• [What you should do]
Below are the records. Gather each line that holds "topics".

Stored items
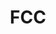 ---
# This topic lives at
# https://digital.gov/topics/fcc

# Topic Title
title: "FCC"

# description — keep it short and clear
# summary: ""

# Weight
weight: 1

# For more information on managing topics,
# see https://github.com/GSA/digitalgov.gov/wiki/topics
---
--
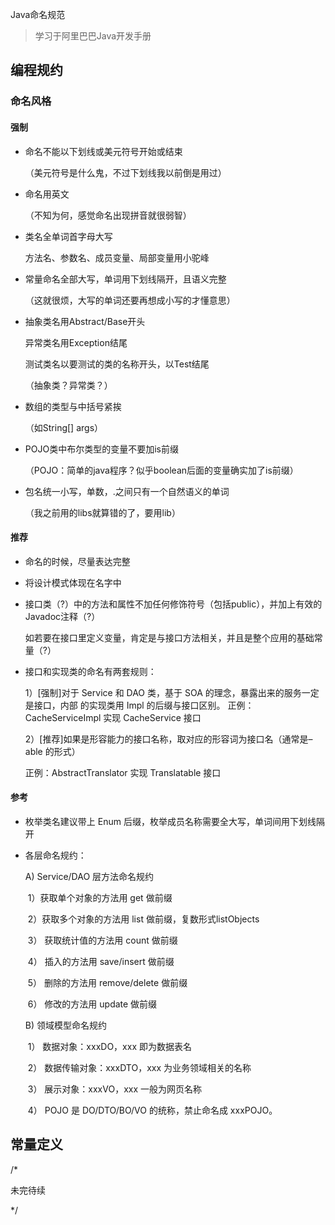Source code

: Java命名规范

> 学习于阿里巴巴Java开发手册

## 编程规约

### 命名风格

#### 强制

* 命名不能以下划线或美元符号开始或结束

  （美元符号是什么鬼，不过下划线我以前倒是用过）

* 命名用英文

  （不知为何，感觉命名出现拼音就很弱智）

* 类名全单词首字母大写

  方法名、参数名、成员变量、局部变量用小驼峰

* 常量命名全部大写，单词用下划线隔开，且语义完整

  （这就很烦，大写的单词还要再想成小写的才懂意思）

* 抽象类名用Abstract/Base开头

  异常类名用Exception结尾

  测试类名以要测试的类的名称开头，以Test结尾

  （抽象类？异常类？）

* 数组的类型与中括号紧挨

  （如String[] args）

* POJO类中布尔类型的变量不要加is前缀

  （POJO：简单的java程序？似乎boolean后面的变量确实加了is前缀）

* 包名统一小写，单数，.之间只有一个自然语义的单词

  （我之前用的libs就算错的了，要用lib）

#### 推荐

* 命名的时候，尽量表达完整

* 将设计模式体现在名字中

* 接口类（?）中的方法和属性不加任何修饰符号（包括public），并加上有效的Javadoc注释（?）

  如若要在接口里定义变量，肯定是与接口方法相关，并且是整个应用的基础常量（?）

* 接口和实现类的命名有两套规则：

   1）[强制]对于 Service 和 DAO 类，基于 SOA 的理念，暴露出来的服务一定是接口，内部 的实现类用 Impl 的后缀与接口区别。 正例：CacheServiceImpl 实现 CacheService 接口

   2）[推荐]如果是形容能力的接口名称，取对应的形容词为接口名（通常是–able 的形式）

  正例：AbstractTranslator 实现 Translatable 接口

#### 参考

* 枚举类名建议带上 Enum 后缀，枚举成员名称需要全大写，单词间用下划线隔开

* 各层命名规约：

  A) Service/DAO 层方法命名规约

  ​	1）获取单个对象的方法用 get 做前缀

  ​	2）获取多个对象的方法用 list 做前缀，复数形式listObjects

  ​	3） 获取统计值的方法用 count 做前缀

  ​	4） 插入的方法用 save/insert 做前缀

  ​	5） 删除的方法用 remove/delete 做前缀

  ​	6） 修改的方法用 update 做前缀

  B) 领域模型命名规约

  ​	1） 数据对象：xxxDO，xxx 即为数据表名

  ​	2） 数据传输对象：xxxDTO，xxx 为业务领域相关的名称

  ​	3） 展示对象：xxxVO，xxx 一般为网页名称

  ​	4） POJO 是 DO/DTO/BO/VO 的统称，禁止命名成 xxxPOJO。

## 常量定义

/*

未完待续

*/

• [Response to the task]
# https://digital.gov/topics/fcc
# For more information on managing topics,
# see https://github.com/GSA/digitalgov.gov/wiki/topics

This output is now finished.